NDD#75 kunstenfestivaldesarts : Comme des canaux vers la mer
Entretien avec Sophie Alexandre, Daniel Blanga Gubbay et Dries Douibi.
Paroles recueillies par Sylvia Botella
Depuis sa création, le Kunstenfestivaldesarts construit pas à pas une des programmations artistiques les plus riches et
les plus audacieuses de la scène internationale. Situé à Bruxelles, il est aussi l’auteur des plus vivifiants défis lancés à la complexité ambiante. Rencontre avec ses nouveaux directeurs et directrice : Sophie Alexandre, Daniel Blanga Gubbay et Dries Douibi 1.
Pouvez-vous dessiner les tendances principales qui animent la création artistique aujourd’hui ?

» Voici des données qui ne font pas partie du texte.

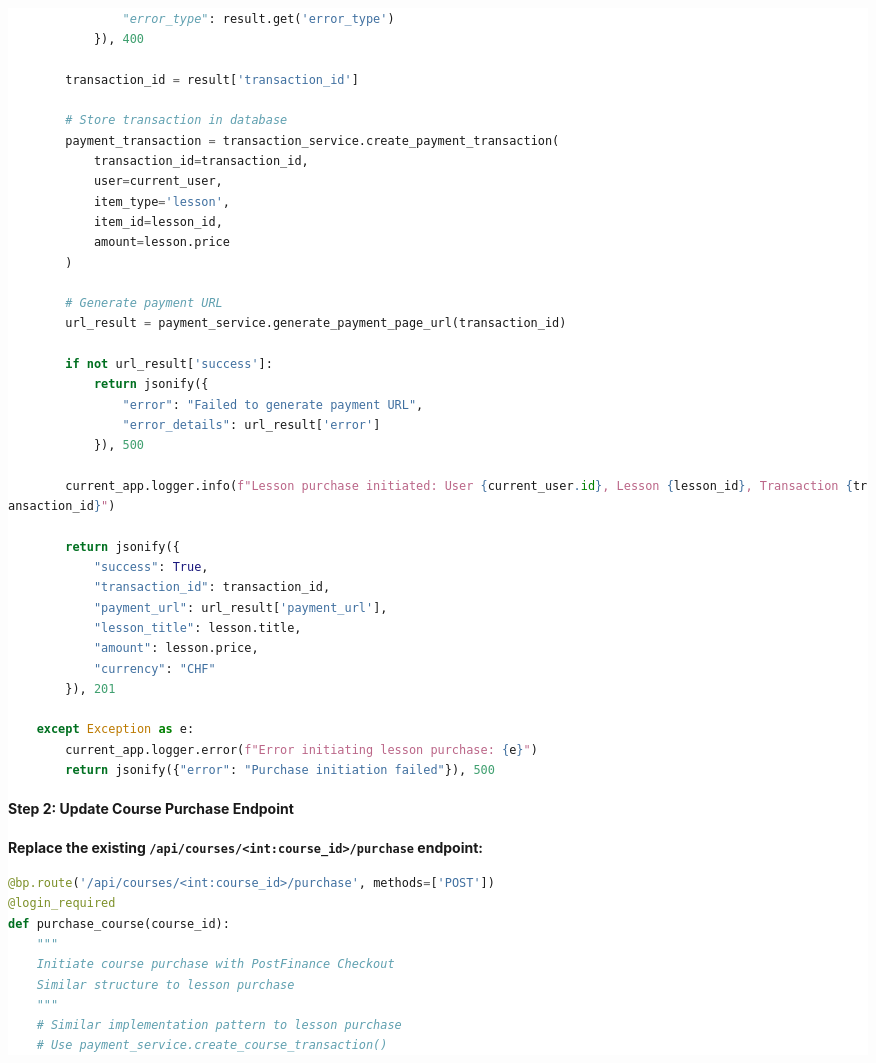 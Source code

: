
 ```python
                "error_type": result.get('error_type')
            }), 400
        
        transaction_id = result['transaction_id']
        
        # Store transaction in database
        payment_transaction = transaction_service.create_payment_transaction(
            transaction_id=transaction_id,
            user=current_user,
            item_type='lesson',
            item_id=lesson_id,
            amount=lesson.price
        )
        
        # Generate payment URL
        url_result = payment_service.generate_payment_page_url(transaction_id)
        
        if not url_result['success']:
            return jsonify({
                "error": "Failed to generate payment URL",
                "error_details": url_result['error']
            }), 500
        
        current_app.logger.info(f"Lesson purchase initiated: User {current_user.id}, Lesson {lesson_id}, Transaction {transaction_id}")
        
        return jsonify({
            "success": True,
            "transaction_id": transaction_id,
            "payment_url": url_result['payment_url'],
            "lesson_title": lesson.title,
            "amount": lesson.price,
            "currency": "CHF"
        }), 201
        
    except Exception as e:
        current_app.logger.error(f"Error initiating lesson purchase: {e}")
        return jsonify({"error": "Purchase initiation failed"}), 500
```

#### Step 2: Update Course Purchase Endpoint

**Replace the existing `/api/courses/<int:course_id>/purchase` endpoint:**

```python
@bp.route('/api/courses/<int:course_id>/purchase', methods=['POST'])
@login_required
def purchase_course(course_id):
    """
    Initiate course purchase with PostFinance Checkout
    Similar structure to lesson purchase
    """
    # Similar implementation pattern to lesson purchase
    # Use payment_service.create_course_transaction()
```
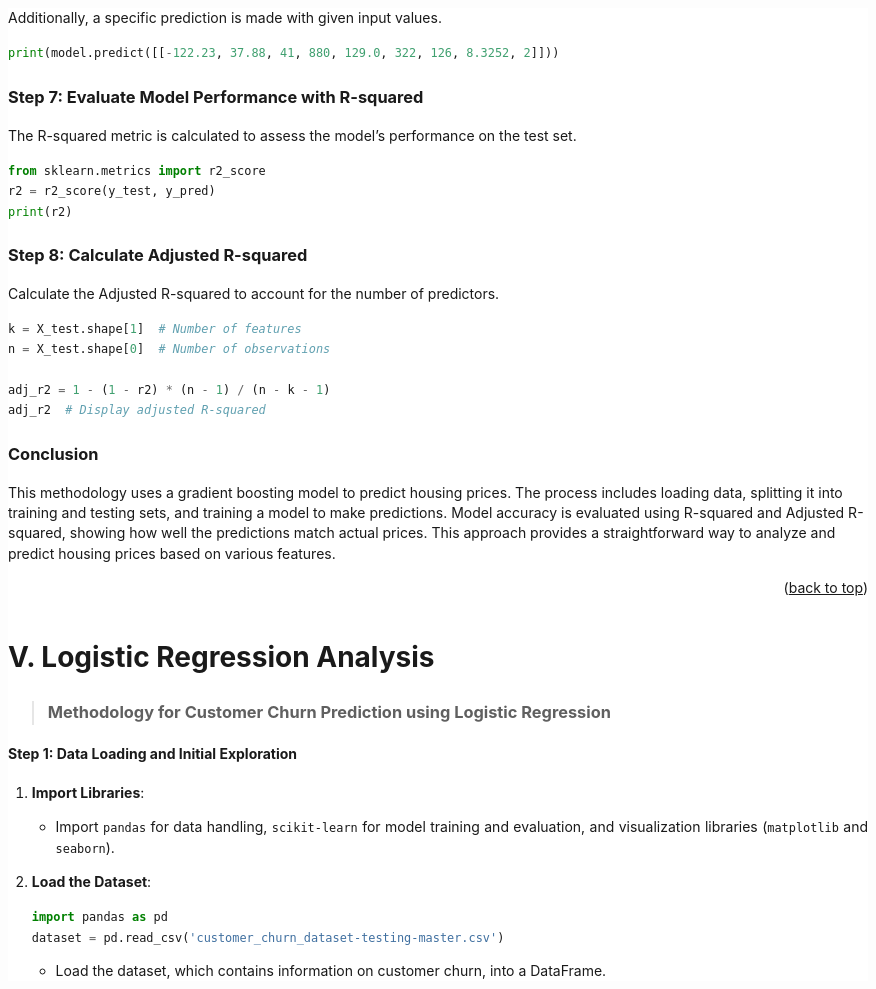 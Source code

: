 Additionally, a specific prediction is made with given input values.

```python
print(model.predict([[-122.23, 37.88, 41, 880, 129.0, 322, 126, 8.3252, 2]]))
```

### Step 7: Evaluate Model Performance with R-squared
The R-squared metric is calculated to assess the model’s performance on the test set.

```python
from sklearn.metrics import r2_score
r2 = r2_score(y_test, y_pred)
print(r2)
```

### Step 8: Calculate Adjusted R-squared
Calculate the Adjusted R-squared to account for the number of predictors.

```python
k = X_test.shape[1]  # Number of features
n = X_test.shape[0]  # Number of observations

adj_r2 = 1 - (1 - r2) * (n - 1) / (n - k - 1)
adj_r2  # Display adjusted R-squared
```
### Conclusion

This methodology uses a gradient boosting model to predict housing prices. The process includes loading data, splitting it into training and testing sets, and training a model to make predictions. Model accuracy is evaluated using R-squared and Adjusted R-squared, showing how well the predictions match actual prices. This approach provides a straightforward way to analyze and predict housing prices based on various features.

<p align="right">(<a href="#readme-top">back to top</a>)</p>

<a name="Logistic Regression Analysis"> </a>
# V. Logistic Regression Analysis
<div align="justify">

> ### Methodology for Customer Churn Prediction using Logistic Regression

#### Step 1: **Data Loading and Initial Exploration**

1. **Import Libraries**:
   - Import `pandas` for data handling, `scikit-learn` for model training and evaluation, and visualization libraries (`matplotlib` and `seaborn`).
   
2. **Load the Dataset**:
   ```python
   import pandas as pd
   dataset = pd.read_csv('customer_churn_dataset-testing-master.csv')
   ```
   - Load the dataset, which contains information on customer churn, into a DataFrame.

Les codirecteur·rice·s : La force de la création artistique, c’est de nous permettre de saisir ce que nous ne comprenons pas. Et celui que nous ne connaissons pas : l’inconnu, l’autre. Et donc
de cohabiter. Il est important de souligner que de plus en plus d’artistes considèrent que la transmission de leur pratique artistique aux publics n’est pas quelque chose qui se situe à la périphérie de leur création artistique mais qu’elle est bien un geste artistique susceptible de véhiculer des formes de savoirs. Les artistes veulent avoir un espace-temps pour rendre cela possible. Cette nécessité coïncide avec notre désir de concevoir les workshops et ateliers comme un vrai projet artistique : la Free School. Le centre du festival sera transformé en une école, ouverte et gratuite, durant 10 jours. Divisé en deux parcours – Safe Space et Open Space –, le programme se composera de workshops animés par des artistes qui se dérouleront parallèlement afin de ne pas segmenter les publics. Habitués du festival et jeunes Molenbeekois pourront ainsi se mêler, échanger. La Free School peut être une sorte de porte d’entrée du festival. Des jeunes apprentis en mécanique automobile suivront, par exemple, l’atelier Het Bodies-Camp
de Gerald Kurian. Ils interrogeront le futur en transformant la carcasse d’une voiture en habitation post-capitaliste.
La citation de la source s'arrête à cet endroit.